In the data that follows, find the line with "- SES: verify"; transcribe it, every later line up to the one with "those aliases now", and that line as well, exactly and with no others.

**AVAILABLE DATA:**
#####
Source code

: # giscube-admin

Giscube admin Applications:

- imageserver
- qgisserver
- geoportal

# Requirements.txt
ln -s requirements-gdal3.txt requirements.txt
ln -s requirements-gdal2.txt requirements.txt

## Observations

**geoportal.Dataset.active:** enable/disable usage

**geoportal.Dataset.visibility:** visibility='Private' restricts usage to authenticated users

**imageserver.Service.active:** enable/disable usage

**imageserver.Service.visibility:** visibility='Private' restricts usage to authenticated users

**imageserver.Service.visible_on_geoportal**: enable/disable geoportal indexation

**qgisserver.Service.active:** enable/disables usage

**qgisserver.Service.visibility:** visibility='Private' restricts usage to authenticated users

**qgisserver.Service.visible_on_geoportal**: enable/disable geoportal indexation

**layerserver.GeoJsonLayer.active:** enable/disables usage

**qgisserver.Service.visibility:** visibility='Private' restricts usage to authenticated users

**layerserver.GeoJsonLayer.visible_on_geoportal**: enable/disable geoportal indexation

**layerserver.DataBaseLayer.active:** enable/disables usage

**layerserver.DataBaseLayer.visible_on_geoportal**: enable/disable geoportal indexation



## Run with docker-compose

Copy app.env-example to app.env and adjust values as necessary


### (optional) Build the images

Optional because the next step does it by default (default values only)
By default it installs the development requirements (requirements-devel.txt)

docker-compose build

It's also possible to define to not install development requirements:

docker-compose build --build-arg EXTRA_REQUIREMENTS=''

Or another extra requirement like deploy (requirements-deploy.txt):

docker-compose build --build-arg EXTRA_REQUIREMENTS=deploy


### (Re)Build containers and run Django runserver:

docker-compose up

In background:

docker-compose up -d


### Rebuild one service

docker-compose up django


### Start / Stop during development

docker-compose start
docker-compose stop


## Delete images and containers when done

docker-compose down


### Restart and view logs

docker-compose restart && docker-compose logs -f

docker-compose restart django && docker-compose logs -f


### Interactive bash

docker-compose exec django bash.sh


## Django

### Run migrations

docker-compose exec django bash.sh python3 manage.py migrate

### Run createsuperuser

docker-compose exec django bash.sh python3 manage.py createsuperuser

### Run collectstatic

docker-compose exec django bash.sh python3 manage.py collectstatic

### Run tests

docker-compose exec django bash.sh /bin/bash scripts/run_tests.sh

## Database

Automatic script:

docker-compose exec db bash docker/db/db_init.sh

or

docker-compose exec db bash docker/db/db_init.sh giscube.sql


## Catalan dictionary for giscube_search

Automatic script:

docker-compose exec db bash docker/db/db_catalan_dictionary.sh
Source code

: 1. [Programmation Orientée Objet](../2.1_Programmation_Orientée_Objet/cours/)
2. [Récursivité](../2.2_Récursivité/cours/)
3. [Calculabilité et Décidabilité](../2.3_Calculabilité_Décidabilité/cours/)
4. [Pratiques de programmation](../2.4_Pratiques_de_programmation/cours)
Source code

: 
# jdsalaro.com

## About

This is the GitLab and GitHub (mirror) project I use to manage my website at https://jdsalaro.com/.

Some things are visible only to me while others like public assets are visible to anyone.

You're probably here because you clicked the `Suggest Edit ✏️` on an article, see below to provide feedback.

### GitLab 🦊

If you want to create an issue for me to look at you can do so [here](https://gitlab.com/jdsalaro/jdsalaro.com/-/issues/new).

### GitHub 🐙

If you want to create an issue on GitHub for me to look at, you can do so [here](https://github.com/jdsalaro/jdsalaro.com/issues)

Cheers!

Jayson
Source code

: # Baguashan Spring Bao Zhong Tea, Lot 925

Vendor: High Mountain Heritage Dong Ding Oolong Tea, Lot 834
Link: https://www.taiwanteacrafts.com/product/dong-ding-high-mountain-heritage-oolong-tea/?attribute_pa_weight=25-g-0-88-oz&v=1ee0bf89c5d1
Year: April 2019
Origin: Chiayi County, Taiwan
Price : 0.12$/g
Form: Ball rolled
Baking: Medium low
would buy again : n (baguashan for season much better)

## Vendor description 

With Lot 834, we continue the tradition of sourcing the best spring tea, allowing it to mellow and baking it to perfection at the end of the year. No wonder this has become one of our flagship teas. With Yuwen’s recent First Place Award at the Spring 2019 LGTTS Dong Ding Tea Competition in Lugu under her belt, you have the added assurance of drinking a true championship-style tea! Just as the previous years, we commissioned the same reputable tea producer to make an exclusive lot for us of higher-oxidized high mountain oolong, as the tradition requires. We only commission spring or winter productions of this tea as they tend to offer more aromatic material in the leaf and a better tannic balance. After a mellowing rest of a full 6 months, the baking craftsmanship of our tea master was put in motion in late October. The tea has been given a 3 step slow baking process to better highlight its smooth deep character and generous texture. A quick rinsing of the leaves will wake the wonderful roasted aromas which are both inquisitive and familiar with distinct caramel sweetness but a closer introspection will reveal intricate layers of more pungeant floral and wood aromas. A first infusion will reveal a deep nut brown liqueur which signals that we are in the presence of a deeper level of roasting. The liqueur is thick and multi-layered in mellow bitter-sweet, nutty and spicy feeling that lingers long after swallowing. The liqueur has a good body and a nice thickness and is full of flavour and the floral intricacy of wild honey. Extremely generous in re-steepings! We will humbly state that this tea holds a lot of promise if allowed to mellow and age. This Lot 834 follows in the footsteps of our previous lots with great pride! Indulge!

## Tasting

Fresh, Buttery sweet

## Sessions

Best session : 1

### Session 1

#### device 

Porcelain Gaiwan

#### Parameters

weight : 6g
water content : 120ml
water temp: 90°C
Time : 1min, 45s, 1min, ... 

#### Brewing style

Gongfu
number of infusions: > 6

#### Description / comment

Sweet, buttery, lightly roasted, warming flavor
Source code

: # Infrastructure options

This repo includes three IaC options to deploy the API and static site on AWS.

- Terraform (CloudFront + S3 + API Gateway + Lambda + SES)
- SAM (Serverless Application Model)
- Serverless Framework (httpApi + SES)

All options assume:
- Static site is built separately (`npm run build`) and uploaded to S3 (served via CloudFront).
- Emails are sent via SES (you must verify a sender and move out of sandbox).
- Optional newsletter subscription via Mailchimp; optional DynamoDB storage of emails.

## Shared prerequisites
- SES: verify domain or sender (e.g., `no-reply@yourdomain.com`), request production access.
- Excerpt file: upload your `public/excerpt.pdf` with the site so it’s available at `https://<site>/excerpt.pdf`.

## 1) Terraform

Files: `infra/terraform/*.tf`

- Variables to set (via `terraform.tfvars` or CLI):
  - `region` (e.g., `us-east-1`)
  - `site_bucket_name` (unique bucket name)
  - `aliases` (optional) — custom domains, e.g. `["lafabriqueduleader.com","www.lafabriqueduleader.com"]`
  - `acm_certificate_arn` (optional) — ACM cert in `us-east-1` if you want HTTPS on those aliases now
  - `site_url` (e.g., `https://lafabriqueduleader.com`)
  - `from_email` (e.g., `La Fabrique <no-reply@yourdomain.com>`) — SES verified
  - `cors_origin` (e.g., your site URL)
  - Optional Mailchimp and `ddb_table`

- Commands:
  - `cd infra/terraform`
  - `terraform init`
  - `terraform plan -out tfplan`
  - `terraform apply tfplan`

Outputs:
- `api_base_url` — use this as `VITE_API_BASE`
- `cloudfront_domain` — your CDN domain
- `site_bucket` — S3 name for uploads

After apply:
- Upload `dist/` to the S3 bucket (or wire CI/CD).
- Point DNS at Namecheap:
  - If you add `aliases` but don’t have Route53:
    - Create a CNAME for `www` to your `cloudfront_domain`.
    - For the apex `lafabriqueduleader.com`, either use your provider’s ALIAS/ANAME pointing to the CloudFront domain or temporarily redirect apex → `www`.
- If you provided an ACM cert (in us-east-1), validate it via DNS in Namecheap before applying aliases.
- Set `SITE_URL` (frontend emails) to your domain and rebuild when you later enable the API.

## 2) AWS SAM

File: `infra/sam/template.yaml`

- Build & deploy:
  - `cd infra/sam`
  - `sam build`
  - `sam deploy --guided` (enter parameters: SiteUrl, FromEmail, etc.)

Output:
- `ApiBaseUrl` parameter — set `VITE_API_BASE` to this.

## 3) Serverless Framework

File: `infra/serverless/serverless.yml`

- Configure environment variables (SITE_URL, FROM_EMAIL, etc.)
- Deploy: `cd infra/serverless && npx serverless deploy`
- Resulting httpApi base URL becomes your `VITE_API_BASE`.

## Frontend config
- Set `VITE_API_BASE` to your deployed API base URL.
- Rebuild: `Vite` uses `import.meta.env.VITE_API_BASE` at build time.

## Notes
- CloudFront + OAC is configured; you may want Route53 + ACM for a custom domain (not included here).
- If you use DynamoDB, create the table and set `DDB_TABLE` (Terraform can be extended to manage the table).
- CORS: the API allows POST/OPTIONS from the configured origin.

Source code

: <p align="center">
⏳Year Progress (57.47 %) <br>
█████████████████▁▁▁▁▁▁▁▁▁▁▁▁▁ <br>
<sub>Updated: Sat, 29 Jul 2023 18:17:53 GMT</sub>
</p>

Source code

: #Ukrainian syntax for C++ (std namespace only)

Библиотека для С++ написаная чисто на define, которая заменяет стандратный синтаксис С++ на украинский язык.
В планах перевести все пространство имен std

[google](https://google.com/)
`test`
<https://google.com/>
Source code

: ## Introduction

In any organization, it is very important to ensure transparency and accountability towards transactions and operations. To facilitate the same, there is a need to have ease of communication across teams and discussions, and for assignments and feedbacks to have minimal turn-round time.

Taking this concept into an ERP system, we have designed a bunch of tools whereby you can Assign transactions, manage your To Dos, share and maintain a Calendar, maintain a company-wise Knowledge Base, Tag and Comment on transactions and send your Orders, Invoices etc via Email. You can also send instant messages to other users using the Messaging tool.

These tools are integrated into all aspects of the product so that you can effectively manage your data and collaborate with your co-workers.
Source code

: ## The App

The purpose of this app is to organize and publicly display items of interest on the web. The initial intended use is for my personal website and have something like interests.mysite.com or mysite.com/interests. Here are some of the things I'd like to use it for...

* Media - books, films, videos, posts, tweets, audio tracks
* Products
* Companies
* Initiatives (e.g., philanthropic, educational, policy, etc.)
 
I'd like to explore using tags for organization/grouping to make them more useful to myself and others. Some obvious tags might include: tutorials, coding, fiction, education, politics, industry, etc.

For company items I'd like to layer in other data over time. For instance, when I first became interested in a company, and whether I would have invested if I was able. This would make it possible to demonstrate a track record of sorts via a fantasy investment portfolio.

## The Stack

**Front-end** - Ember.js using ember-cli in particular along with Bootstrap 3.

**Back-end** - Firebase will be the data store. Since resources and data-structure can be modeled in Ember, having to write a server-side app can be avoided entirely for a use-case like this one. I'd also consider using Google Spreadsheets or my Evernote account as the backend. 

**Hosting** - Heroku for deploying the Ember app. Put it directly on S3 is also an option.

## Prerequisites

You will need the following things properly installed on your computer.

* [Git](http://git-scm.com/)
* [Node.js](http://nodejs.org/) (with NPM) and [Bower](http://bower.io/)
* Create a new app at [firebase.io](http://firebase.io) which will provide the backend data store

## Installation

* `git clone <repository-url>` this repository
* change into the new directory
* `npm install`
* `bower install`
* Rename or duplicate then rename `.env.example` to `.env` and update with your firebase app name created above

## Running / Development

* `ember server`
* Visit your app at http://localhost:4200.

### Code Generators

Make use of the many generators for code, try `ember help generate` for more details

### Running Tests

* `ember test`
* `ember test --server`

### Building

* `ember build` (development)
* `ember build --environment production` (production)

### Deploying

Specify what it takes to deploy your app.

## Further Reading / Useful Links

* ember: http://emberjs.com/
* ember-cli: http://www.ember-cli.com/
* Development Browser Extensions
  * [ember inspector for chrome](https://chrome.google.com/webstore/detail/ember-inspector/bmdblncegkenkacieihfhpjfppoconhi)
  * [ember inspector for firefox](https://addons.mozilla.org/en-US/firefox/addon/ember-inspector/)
#####
**PROBLEM SOLUTION:**
- SES: verify domain or sender (e.g., `no-reply@yourdomain.com`), request production access.
- Excerpt file: upload your `public/excerpt.pdf` with the site so it’s available at `https://<site>/excerpt.pdf`.

## 1) Terraform

Files: `infra/terraform/*.tf`

- Variables to set (via `terraform.tfvars` or CLI):
  - `region` (e.g., `us-east-1`)
  - `site_bucket_name` (unique bucket name)
  - `aliases` (optional) — custom domains, e.g. `["lafabriqueduleader.com","www.lafabriqueduleader.com"]`
  - `acm_certificate_arn` (optional) — ACM cert in `us-east-1` if you want HTTPS on those aliases now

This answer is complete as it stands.